DataFrame with NMD subfields added and raw NMD column removed

Return type:

pd.DataFrame

variantcentrifuge.extractor.extract_fields_bcftools(variant_file, fields, cfg, output_file, vcf_samples=None)[source]

Extract specified fields from variant records using bcftools query.

This is 19x faster than SnpSift extractFields for large cohorts.

Parameters:
  • variant_file (str) – Path to the VCF file from which fields should be extracted.

  • fields (str) – A space-separated list of fields to extract.

  • cfg (dict) – Configuration dictionary.

  • output_file (str) – Path to the final TSV file where extracted fields will be written.

  • vcf_samples (list[str], optional) – List of sample names from VCF for per-sample column naming.

Returns:

The output_file path that now contains the extracted fields (TSV).

Return type:

str

Raises:

RuntimeError – If the bcftools query command fails.

variantcentrifuge.extractor.extract_fields_snpsift(variant_file, fields, cfg, output_file)[source]
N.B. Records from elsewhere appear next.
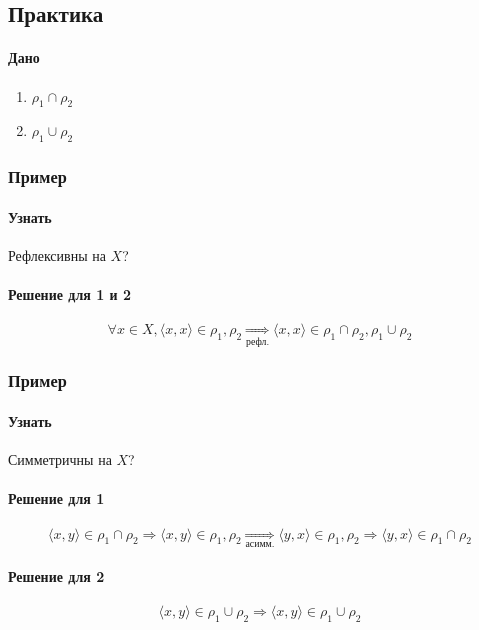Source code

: \documentclass{article}
\begin{document}
\subsection{Практика}
\paragraph{Дано}
\begin{enumerate}
    \item $\rho_1 \cap \rho_2$
    \item $\rho_1 \cup \rho_2$
\end{enumerate}

\subsubsection{Пример}
\paragraph{Узнать}
Рефлексивны на $X$?

\paragraph{Решение для 1 и 2}
\[
    \forall x \in X, \langle x, x \rangle \in \rho_1, \rho_2 \underset{\text{рефл.}}{\Rightarrow} \langle x, x \rangle \in \rho_1 \cap \rho_2, \rho_1 \cup \rho_2
\]


\subsubsection{Пример}
\paragraph{Узнать}
Симметричны на $X$?

\paragraph{Решение для 1}
\[
    \langle x, y \rangle \in \rho_1 \cap \rho_2 \Rightarrow \langle x, y \rangle \in \rho_1, \rho_2 \underset{\text{асимм.}}{\Rightarrow} \langle y, x \rangle \in \rho_1, \rho_2 \Rightarrow \langle y, x \rangle \in \rho_1 \cap \rho_2
\]

\paragraph{Решение для 2}
\[
    \langle x, y \rangle \in \rho_1 \cup \rho_2 \Rightarrow \langle x, y \rangle \in \rho_1 \cup \rho_2
\]
\end{document}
Extract specified fields from variant records using SnpSift extractFields (legacy).

This is the original Java-based extraction method, kept as a fallback.

Write them directly to output_file, controlling the SnpSift field separator if needed.

Parameters:
  • variant_file (str) – Path to the VCF file from which fields should be extracted.

  • fields (str) – A space-separated list of fields to extract (e.g. “CHROM POS REF ALT DP AD”).

  • cfg (dict) –

    Configuration dictionary that may include tool paths, parameters, etc.

    • ”extract_fields_separator”: str

      The separator for multi-sample fields when using SnpSift -s …. Often a comma “,”. Defaults to “,” if not present.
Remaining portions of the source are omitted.